Evaluating the indefinite integral $\int\log\!\left(x+\sqrt{x^2-1}\right)\!dx$
Integrate by parts: $$ x\log(x+\sqrt{x^2-1})-\int x\frac{1+\dfrac{x}{\sqrt{x^2-1}}}{x+\sqrt{x^2-1}}\,dx $$
Now, where did I see $\log(x+\sqrt{x^2-1})$ again? Set $x+\sqrt{x^2-1}=e^t$, so $$ x^2-1=e^{2t}-2xe^t+x^2 $$ or $$ 2xe^t=e^{2t}+1 $$ and $$ x=\cosh t $$ So a good substitution could be this one, wouldn't it? The integral becomes $$ \int t\sinh t\,dt=t\cosh t-\int \cosh t\,dt=t\cosh t-\sinh t $$ and now it's just back substitution.
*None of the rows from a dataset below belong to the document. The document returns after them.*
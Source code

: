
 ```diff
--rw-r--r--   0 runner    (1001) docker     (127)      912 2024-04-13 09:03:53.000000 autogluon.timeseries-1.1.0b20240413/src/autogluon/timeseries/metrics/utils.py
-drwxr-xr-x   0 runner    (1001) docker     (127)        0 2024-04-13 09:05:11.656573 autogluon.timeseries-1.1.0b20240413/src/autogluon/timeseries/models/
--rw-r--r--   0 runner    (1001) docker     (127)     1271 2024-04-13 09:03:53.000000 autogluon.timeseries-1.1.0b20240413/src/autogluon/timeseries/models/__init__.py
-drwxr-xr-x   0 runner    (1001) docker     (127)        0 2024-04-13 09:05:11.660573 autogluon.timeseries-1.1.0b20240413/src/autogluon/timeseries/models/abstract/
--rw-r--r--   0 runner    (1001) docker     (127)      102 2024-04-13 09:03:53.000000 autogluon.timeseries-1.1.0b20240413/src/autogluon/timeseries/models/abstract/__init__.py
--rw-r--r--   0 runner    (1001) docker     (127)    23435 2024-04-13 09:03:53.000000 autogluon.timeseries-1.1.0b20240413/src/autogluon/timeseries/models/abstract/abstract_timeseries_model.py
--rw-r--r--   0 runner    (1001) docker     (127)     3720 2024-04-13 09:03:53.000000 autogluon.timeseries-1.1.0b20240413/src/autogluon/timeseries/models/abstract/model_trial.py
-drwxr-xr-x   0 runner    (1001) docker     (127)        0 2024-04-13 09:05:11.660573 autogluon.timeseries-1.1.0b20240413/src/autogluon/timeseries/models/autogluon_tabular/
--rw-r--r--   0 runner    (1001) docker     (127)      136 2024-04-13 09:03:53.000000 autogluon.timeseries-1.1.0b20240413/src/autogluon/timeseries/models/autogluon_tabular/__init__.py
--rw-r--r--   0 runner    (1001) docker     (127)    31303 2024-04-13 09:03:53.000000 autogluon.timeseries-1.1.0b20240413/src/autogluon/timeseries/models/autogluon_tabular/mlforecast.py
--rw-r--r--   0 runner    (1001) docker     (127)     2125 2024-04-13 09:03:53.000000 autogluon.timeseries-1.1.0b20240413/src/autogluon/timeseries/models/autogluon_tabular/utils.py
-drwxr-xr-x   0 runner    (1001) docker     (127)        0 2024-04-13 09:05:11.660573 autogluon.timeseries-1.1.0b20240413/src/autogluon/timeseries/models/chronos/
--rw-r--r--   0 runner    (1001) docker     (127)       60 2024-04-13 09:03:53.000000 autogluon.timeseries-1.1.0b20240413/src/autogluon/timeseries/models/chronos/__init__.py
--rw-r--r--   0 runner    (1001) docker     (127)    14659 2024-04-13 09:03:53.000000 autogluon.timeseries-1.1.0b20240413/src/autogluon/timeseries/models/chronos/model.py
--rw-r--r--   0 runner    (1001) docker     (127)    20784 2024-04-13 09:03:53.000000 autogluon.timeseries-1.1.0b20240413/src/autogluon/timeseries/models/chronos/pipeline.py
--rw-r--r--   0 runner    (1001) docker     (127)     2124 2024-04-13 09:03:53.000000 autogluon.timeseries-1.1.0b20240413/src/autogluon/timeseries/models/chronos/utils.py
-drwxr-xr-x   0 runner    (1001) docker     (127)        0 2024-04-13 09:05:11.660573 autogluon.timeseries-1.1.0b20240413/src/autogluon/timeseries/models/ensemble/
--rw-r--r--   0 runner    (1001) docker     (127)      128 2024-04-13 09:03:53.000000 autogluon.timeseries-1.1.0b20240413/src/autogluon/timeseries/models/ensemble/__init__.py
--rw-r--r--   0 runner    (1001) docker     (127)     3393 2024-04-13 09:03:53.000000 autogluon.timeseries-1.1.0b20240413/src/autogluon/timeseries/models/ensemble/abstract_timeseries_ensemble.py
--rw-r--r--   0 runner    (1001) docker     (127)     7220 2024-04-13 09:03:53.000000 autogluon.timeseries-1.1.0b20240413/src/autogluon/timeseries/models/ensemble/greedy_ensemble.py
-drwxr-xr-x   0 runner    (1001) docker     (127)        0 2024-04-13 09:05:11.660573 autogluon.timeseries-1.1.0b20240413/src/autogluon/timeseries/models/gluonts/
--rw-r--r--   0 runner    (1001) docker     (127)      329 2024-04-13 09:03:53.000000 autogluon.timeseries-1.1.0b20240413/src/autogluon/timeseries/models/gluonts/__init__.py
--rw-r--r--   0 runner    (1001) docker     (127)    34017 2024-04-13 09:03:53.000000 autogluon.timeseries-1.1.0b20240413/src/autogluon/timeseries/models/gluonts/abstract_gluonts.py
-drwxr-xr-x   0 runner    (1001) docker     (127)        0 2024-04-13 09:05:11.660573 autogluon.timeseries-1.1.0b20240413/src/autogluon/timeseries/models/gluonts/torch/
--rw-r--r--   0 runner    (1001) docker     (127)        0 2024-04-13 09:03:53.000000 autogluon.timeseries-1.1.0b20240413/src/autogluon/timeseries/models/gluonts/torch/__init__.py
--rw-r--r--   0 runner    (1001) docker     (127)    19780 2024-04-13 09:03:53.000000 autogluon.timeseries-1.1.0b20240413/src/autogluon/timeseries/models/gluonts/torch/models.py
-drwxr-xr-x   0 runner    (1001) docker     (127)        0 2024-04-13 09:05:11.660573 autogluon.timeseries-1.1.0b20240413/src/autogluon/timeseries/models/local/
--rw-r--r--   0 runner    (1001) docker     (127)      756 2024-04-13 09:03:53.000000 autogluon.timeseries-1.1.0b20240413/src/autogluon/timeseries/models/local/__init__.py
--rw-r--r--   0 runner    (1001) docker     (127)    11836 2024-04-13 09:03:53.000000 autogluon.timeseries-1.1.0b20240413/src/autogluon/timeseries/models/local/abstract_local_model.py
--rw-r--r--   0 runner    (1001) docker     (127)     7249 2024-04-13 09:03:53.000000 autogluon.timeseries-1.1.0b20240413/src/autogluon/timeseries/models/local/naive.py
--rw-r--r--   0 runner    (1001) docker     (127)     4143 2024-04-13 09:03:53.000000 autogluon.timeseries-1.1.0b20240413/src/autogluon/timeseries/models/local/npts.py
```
Computing directly shows that the integrand, $$\log\!\left(x + \sqrt{x^2 - 1}\right),$$ is the inverse of (the restriction to $[0, \infty)$ of) the hyperbolic cosine function $$\cosh u := \frac{e^u + e^{-u}}{2};$$ because of this, the integrand here is usually denoted $$\text{arcosh x}.$$
This suggests that we may proceed analogously to the usual derivation of the antiderivatives of inverse trigonometric functions: Substituting $x = \cosh u$ gives $$\int \text{arcosh } x \,dx = \int \text{arcosh} (\cosh u) \,d(\cosh u) = \int u \sinh u \,du.$$ Applying integration by parts with $v = u$, $dw = \sinh u \,du$ gives that this is $$u \cosh u - \int \cosh u\,du = u \cosh u - \sinh u + C,$$ and reverse-substituting to write this in terms of $x$ yields $$\text{arcosh } x \cosh (\text{arcosh } x) - \sinh(\text{arcosh } x) + C.$$
Substituting $u = \text{arcosh x}$ in the familiar identity $$\cosh^2 u = \sinh^2 u + 1,$$ simplifying, rearranging, and using that $\text{arcosh}$ is nonnegative (or, alternatively, appealing to the hyperbolic analogue of a reference triangle) gives the identity $$\sinh (\text{arcosh } x) = \sqrt{x^2 - 1}.$$ Substituing in the above expression gives the antiderivative, $$\color{#bf0000}{\int \text{arcosh } x \,dx = x \,\text{arcosh } x - \sqrt{x^2 - 1} + C},$$ which in particular agrees with the result given by WolframAlpha.